Dataset entries
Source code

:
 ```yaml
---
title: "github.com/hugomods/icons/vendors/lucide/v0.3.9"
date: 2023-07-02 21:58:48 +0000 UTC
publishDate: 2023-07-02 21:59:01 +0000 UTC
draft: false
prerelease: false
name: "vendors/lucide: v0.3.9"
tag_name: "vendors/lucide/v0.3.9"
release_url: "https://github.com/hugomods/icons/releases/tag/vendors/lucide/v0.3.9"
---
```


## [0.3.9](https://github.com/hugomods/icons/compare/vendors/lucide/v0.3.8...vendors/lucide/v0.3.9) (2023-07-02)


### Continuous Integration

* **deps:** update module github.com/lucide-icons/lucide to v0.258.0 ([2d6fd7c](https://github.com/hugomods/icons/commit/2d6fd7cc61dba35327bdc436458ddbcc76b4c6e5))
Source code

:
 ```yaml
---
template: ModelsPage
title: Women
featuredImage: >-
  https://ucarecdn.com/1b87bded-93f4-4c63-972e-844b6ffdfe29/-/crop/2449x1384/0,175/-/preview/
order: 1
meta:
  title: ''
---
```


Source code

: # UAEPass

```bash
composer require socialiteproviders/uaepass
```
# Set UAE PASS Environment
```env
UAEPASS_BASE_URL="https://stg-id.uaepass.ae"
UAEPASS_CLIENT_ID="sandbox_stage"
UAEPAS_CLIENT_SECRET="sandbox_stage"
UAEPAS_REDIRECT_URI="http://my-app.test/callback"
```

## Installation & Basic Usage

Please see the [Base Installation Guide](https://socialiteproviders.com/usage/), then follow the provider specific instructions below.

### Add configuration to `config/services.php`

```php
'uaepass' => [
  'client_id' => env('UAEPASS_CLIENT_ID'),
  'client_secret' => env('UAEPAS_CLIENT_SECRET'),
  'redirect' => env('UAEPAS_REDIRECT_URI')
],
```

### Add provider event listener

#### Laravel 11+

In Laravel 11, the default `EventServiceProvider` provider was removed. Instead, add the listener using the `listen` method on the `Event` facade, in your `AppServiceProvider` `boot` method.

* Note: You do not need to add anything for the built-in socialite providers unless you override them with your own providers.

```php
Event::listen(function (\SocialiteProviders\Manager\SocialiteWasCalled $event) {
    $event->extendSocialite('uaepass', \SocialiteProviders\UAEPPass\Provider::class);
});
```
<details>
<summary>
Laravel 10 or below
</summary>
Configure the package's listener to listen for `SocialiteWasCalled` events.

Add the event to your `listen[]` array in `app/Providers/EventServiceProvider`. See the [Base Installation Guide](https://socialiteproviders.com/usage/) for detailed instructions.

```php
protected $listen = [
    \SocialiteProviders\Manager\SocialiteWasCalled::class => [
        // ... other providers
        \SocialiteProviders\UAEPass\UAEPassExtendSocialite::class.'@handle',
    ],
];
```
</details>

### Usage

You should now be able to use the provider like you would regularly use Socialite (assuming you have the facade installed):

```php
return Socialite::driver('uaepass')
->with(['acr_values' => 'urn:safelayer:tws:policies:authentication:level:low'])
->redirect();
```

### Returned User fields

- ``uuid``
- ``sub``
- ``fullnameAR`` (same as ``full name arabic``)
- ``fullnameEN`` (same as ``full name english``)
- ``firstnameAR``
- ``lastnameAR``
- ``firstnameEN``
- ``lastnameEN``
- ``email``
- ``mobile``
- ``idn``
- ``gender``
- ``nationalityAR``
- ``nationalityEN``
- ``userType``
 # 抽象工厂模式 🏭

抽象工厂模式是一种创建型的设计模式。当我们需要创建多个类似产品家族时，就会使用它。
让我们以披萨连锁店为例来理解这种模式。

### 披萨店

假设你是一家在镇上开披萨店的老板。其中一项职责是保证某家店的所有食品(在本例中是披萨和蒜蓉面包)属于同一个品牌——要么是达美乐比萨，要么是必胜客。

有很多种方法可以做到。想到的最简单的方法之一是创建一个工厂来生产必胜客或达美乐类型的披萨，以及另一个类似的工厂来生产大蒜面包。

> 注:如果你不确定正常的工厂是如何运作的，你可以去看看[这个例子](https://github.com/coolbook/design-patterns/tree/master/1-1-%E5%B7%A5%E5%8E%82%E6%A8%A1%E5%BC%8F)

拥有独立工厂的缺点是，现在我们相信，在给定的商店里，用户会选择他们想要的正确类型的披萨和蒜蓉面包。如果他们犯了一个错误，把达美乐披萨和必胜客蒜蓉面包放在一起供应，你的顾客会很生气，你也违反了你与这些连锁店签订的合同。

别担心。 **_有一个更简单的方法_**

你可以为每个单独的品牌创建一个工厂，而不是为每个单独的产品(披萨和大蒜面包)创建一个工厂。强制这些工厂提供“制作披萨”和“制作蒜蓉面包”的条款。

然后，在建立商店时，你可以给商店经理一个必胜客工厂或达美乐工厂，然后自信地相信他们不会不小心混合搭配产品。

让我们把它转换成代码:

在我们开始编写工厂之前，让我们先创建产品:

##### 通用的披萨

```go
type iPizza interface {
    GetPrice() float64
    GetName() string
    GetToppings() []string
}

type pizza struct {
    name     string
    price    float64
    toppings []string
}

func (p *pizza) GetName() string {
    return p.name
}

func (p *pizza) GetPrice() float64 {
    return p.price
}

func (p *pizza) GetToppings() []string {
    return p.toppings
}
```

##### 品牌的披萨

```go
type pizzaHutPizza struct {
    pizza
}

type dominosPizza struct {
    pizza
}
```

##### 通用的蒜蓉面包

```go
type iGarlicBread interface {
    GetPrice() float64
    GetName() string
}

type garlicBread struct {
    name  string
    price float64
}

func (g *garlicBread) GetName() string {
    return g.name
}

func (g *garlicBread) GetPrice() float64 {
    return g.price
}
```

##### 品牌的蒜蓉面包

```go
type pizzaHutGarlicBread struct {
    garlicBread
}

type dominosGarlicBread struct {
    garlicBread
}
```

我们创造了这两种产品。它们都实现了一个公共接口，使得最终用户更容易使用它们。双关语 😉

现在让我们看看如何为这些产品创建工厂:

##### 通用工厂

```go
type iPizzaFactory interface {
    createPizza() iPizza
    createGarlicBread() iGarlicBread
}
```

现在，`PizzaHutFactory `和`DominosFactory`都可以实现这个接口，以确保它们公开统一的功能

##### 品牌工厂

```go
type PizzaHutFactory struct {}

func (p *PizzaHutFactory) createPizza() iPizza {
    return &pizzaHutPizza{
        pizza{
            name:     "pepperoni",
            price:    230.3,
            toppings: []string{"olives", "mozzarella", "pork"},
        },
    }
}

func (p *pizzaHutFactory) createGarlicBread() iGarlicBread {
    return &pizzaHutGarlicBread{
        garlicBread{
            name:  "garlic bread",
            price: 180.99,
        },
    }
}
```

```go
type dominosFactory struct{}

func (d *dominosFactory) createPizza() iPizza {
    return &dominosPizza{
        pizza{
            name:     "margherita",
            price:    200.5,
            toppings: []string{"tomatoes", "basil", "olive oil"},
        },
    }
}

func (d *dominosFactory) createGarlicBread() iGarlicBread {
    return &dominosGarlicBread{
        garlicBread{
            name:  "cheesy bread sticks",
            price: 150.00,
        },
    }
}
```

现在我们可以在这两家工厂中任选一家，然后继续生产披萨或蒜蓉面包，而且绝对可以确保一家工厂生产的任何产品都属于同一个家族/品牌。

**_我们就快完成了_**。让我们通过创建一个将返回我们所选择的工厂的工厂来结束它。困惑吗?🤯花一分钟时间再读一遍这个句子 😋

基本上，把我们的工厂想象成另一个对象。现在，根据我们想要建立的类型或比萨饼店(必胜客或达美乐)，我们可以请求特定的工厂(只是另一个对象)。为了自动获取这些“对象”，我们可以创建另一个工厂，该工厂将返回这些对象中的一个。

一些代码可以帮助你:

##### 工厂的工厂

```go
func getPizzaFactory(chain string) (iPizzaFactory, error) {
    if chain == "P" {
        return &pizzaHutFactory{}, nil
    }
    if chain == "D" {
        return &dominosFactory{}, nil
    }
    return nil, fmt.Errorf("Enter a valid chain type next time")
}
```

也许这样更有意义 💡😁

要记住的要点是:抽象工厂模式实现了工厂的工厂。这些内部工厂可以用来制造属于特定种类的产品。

(TASK REQUIREMENTS)
Copy nothing beyond the line containing "Configure the package's". Transcribe exactly from the first line of the entries down to that line, inclusive.

(ANSWER BOX)
Source code

:
 ```yaml
---
title: "github.com/hugomods/icons/vendors/lucide/v0.3.9"
date: 2023-07-02 21:58:48 +0000 UTC
publishDate: 2023-07-02 21:59:01 +0000 UTC
draft: false
prerelease: false
name: "vendors/lucide: v0.3.9"
tag_name: "vendors/lucide/v0.3.9"
release_url: "https://github.com/hugomods/icons/releases/tag/vendors/lucide/v0.3.9"
---
```


## [0.3.9](https://github.com/hugomods/icons/compare/vendors/lucide/v0.3.8...vendors/lucide/v0.3.9) (2023-07-02)


### Continuous Integration

* **deps:** update module github.com/lucide-icons/lucide to v0.258.0 ([2d6fd7c](https://github.com/hugomods/icons/commit/2d6fd7cc61dba35327bdc436458ddbcc76b4c6e5))
Source code

:
 ```yaml
---
template: ModelsPage
title: Women
featuredImage: >-
  https://ucarecdn.com/1b87bded-93f4-4c63-972e-844b6ffdfe29/-/crop/2449x1384/0,175/-/preview/
order: 1
meta:
  title: ''
---
```


Source code

: # UAEPass

```bash
composer require socialiteproviders/uaepass
```
# Set UAE PASS Environment
```env
UAEPASS_BASE_URL="https://stg-id.uaepass.ae"
UAEPASS_CLIENT_ID="sandbox_stage"
UAEPAS_CLIENT_SECRET="sandbox_stage"
UAEPAS_REDIRECT_URI="http://my-app.test/callback"
```

## Installation & Basic Usage

Please see the [Base Installation Guide](https://socialiteproviders.com/usage/), then follow the provider specific instructions below.

### Add configuration to `config/services.php`

```php
'uaepass' => [
  'client_id' => env('UAEPASS_CLIENT_ID'),
  'client_secret' => env('UAEPAS_CLIENT_SECRET'),
  'redirect' => env('UAEPAS_REDIRECT_URI')
],
```

### Add provider event listener

#### Laravel 11+

In Laravel 11, the default `EventServiceProvider` provider was removed. Instead, add the listener using the `listen` method on the `Event` facade, in your `AppServiceProvider` `boot` method.

* Note: You do not need to add anything for the built-in socialite providers unless you override them with your own providers.

```php
Event::listen(function (\SocialiteProviders\Manager\SocialiteWasCalled $event) {
    $event->extendSocialite('uaepass', \SocialiteProviders\UAEPPass\Provider::class);
});
```
<details>
<summary>
Laravel 10 or below
</summary>
Configure the package's listener to listen for `SocialiteWasCalled` events.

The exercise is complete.